[Information supplied — start]

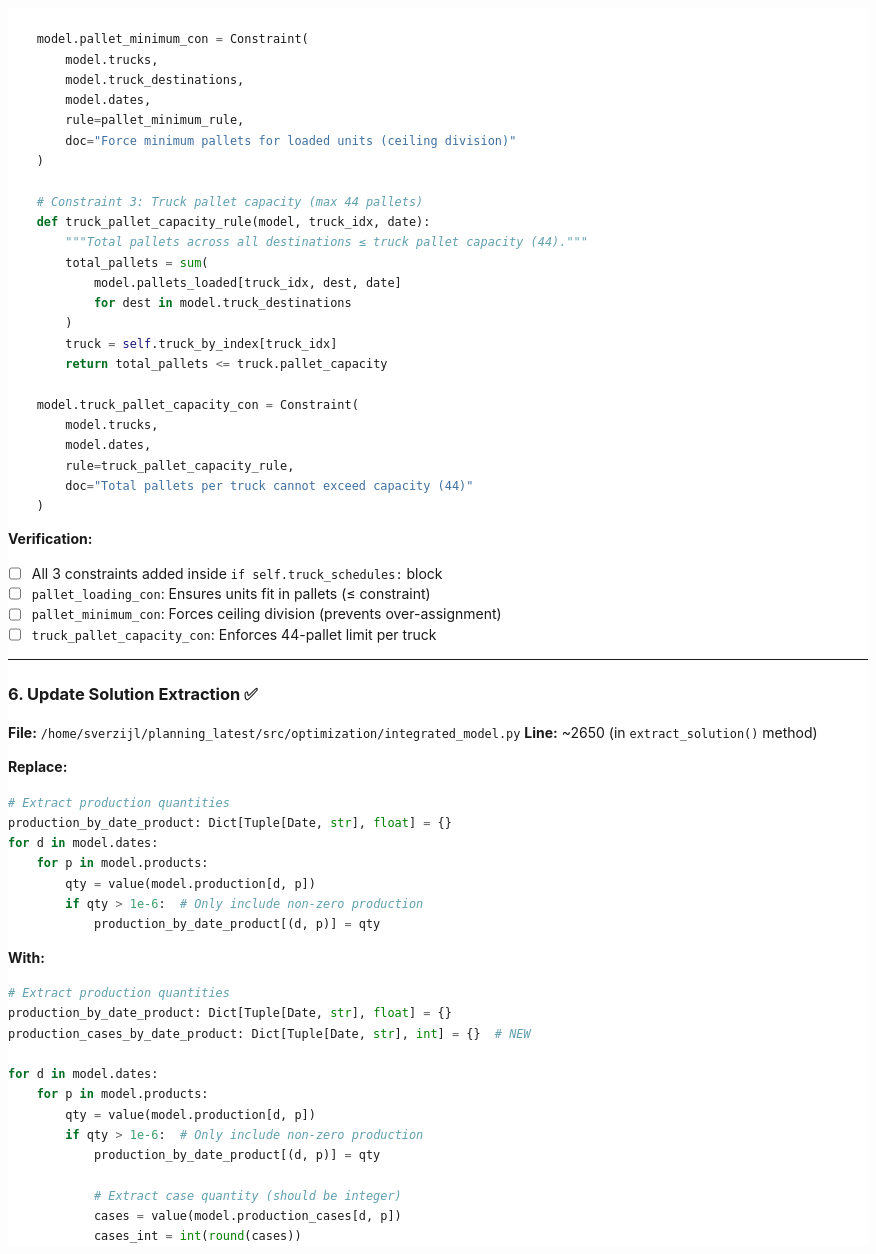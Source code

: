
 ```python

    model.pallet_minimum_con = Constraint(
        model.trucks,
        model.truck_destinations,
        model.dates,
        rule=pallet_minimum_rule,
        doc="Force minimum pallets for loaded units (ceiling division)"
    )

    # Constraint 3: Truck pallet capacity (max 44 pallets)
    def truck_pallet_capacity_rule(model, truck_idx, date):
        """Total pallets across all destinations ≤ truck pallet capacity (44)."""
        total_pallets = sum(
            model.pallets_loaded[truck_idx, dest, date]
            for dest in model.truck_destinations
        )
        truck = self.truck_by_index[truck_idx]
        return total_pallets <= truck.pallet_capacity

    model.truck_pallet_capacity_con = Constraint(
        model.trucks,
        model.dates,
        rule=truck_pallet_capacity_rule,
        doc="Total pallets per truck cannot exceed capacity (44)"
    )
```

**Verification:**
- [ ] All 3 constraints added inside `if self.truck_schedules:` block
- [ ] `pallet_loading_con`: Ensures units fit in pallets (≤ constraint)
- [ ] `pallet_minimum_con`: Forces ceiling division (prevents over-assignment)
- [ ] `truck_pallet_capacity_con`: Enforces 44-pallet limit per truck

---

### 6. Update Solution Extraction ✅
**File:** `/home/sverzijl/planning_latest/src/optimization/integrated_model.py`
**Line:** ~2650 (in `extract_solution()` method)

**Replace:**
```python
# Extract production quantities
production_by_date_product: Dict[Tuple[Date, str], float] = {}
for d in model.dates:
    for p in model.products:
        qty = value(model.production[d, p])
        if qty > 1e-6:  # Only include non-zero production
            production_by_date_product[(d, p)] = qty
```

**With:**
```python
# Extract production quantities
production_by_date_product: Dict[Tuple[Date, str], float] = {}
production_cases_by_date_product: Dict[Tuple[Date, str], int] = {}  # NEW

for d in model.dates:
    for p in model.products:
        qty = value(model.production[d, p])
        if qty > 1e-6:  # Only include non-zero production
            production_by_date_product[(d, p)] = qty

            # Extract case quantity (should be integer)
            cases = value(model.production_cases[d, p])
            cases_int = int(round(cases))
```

[Information supplied — finish]

Whenever a line holds a picture, print that line without the picture. All other data must be output exactly.

Source code

:
 ```python

    model.pallet_minimum_con = Constraint(
        model.trucks,
        model.truck_destinations,
        model.dates,
        rule=pallet_minimum_rule,
        doc="Force minimum pallets for loaded units (ceiling division)"
    )

    # Constraint 3: Truck pallet capacity (max 44 pallets)
    def truck_pallet_capacity_rule(model, truck_idx, date):
        """Total pallets across all destinations ≤ truck pallet capacity (44)."""
        total_pallets = sum(
            model.pallets_loaded[truck_idx, dest, date]
            for dest in model.truck_destinations
        )
        truck = self.truck_by_index[truck_idx]
        return total_pallets <= truck.pallet_capacity

    model.truck_pallet_capacity_con = Constraint(
        model.trucks,
        model.dates,
        rule=truck_pallet_capacity_rule,
        doc="Total pallets per truck cannot exceed capacity (44)"
    )
```

**Verification:**
- [ ] All 3 constraints added inside `if self.truck_schedules:` block
- [ ] `pallet_loading_con`: Ensures units fit in pallets (≤ constraint)
- [ ] `pallet_minimum_con`: Forces ceiling division (prevents over-assignment)
- [ ] `truck_pallet_capacity_con`: Enforces 44-pallet limit per truck

---

### 6. Update Solution Extraction ✅
**File:** `/home/sverzijl/planning_latest/src/optimization/integrated_model.py`
**Line:** ~2650 (in `extract_solution()` method)

**Replace:**
```python
# Extract production quantities
production_by_date_product: Dict[Tuple[Date, str], float] = {}
for d in model.dates:
    for p in model.products:
        qty = value(model.production[d, p])
        if qty > 1e-6:  # Only include non-zero production
            production_by_date_product[(d, p)] = qty
```

**With:**
```python
# Extract production quantities
production_by_date_product: Dict[Tuple[Date, str], float] = {}
production_cases_by_date_product: Dict[Tuple[Date, str], int] = {}  # NEW

for d in model.dates:
    for p in model.products:
        qty = value(model.production[d, p])
        if qty > 1e-6:  # Only include non-zero production
            production_by_date_product[(d, p)] = qty

            # Extract case quantity (should be integer)
            cases = value(model.production_cases[d, p])
            cases_int = int(round(cases))
```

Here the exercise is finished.